═════ Supplied entries ═════
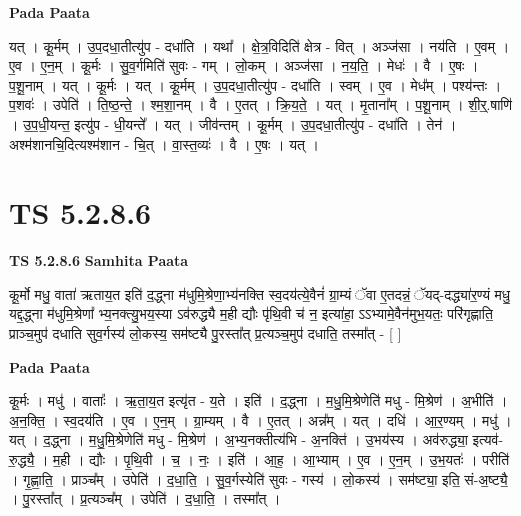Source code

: \documentclass[17pt]{extarticle}
\begin{document}
\textbf{Pada Paata} \newline

यत् । कू॒र्मम् । उ॒प॒दधा॒तीत्यु॑प - दधा॑ति । यथा᳚ । क्षे॒त्र॒विदिति॑ क्षेत्र - वित् । अञ्ज॑सा । नय॑ति । ए॒वम् । ए॒व । ए॒न॒म् । कू॒र्मः । सु॒व॒र्गमिति॑ सुवः - गम् । लो॒कम् । अञ्ज॑सा । न॒य॒ति॒ । मेधः॑ । वै । ए॒षः । प॒शू॒नाम् । यत् । कू॒र्मः । यत् । कू॒र्मम् । उ॒प॒दधा॒तीत्यु॑प - दधा॑ति । स्वम् । ए॒व । मेध᳚म् । पश्य॑न्तः । प॒शवः॑ । उपेति॑ । ति॒ष्ठ॒न्ते॒ । श्म॒शा॒नम् । वै । ए॒तत् । क्रि॒य॒ते॒ । यत् । मृ॒ताना᳚म् । प॒शू॒नाम् । शी॒र्॒.षाणि॑ । उ॒प॒धी॒यन्त॒ इत्यु॑प - धी॒यन्ते᳚ । यत् । जीव॑न्तम् । कू॒र्मम् । उ॒प॒दधा॒तीत्यु॑प - दधा॑ति । तेन॑ । अश्म॑शानचि॒दित्यश्म॑शान - चि॒त् । वा॒स्त॒व्यः॑ । वै । ए॒षः । यत् ।  \newline





\section{ TS 5.2.8.6 }

\textbf{TS 5.2.8.6 } \newline
\textbf{Samhita Paata} \newline

कू॒र्मो मधु॒ वाता॑ ऋताय॒त इति॑ द॒द्ध्ना म॑धुमि॒श्रेणा॒भ्य॑नक्ति स्व॒दय॑त्ये॒वैनं॑ ग्रा॒म्यं ॅवा ए॒तदन्नं॒ ॅयद्-दद्ध्या॑र॒ण्यं मधु॒ यद्द॒द्ध्ना म॑धुमि॒श्रेणा᳚ भ्य॒नक्त्यु॒भय॒स्या ऽव॑रुद्ध्यै म॒ही द्यौः पृ॑थि॒वी च॑ न॒ इत्या॑हा॒ ऽऽभ्यामे॒वैन॑मुभ॒यतः॒ परि॑गृह्णाति॒ प्राञ्च॒मुप॑ दधाति सुव॒र्गस्य॑ लो॒कस्य॒ सम॑ष्ट्यै पु॒रस्ता᳚त् प्र॒त्यञ्च॒मुप॑ दधाति॒ तस्मा᳚त् - [  ] \newline

\textbf{Pada Paata} \newline

कू॒र्मः । मधु॑ । वाताः᳚ । ऋ॒ता॒य॒त इत्यृ॑त - य॒ते । इति॑ । द॒द्ध्ना । म॒धु॒मि॒श्रेणेति॑ मधु - मि॒श्रेण॑ । अ॒भीति॑ । अ॒न॒क्ति॒ । स्व॒दय॑ति । ए॒व । ए॒न॒म् । ग्रा॒म्यम् । वै । ए॒तत् । अन्न᳚म् । यत् । दधि॑ । आ॒र॒ण्यम् । मधु॑ । यत् । द॒द्ध्ना । म॒धु॒मि॒श्रेणेति॑ मधु - मि॒श्रेण॑ । अ॒भ्य॒नक्तीत्य॑भि - अ॒नक्ति॑ । उ॒भय॑स्य । अव॑रुद्ध्या॒ इत्यव॑-रु॒द्ध्यै॒ । म॒ही । द्यौः । पृ॒थि॒वी । च॒ । नः॒ । इति॑ । आ॒ह॒ । आ॒भ्याम् । ए॒व । ए॒न॒म् । उ॒भ॒यतः॑ । परीति॑ । गृ॒ह्णा॒ति॒ । प्राञ्च᳚म् । उपेति॑ । द॒धा॒ति॒ । सु॒व॒र्गस्येति॑ सुवः - गस्य॑ । लो॒कस्य॑ । सम॑ष्ट्या॒ इति॒ सं-अ॒ष्ट्यै॒ । पु॒रस्ता᳚त् । प्र॒त्यञ्च᳚म् । उपेति॑ । द॒धा॒ति॒ । तस्मा᳚त् ।  \newline
\end{document}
═════
## Directions
Pull out every line from the one with "कू॒र्मः । मधु॑" to the end of the listing, and output only those.

## Written answer
कू॒र्मः । मधु॑ । वाताः᳚ । ऋ॒ता॒य॒त इत्यृ॑त - य॒ते । इति॑ । द॒द्ध्ना । म॒धु॒मि॒श्रेणेति॑ मधु - मि॒श्रेण॑ । अ॒भीति॑ । अ॒न॒क्ति॒ । स्व॒दय॑ति । ए॒व । ए॒न॒म् । ग्रा॒म्यम् । वै । ए॒तत् । अन्न᳚म् । यत् । दधि॑ । आ॒र॒ण्यम् । मधु॑ । यत् । द॒द्ध्ना । म॒धु॒मि॒श्रेणेति॑ मधु - मि॒श्रेण॑ । अ॒भ्य॒नक्तीत्य॑भि - अ॒नक्ति॑ । उ॒भय॑स्य । अव॑रुद्ध्या॒ इत्यव॑-रु॒द्ध्यै॒ । म॒ही । द्यौः । पृ॒थि॒वी । च॒ । नः॒ । इति॑ । आ॒ह॒ । आ॒भ्याम् । ए॒व । ए॒न॒म् । उ॒भ॒यतः॑ । परीति॑ । गृ॒ह्णा॒ति॒ । प्राञ्च᳚म् । उपेति॑ । द॒धा॒ति॒ । सु॒व॒र्गस्येति॑ सुवः - गस्य॑ । लो॒कस्य॑ । सम॑ष्ट्या॒ इति॒ सं-अ॒ष्ट्यै॒ । पु॒रस्ता᳚त् । प्र॒त्यञ्च᳚म् । उपेति॑ । द॒धा॒ति॒ । तस्मा᳚त् ।  \newline
\end{document}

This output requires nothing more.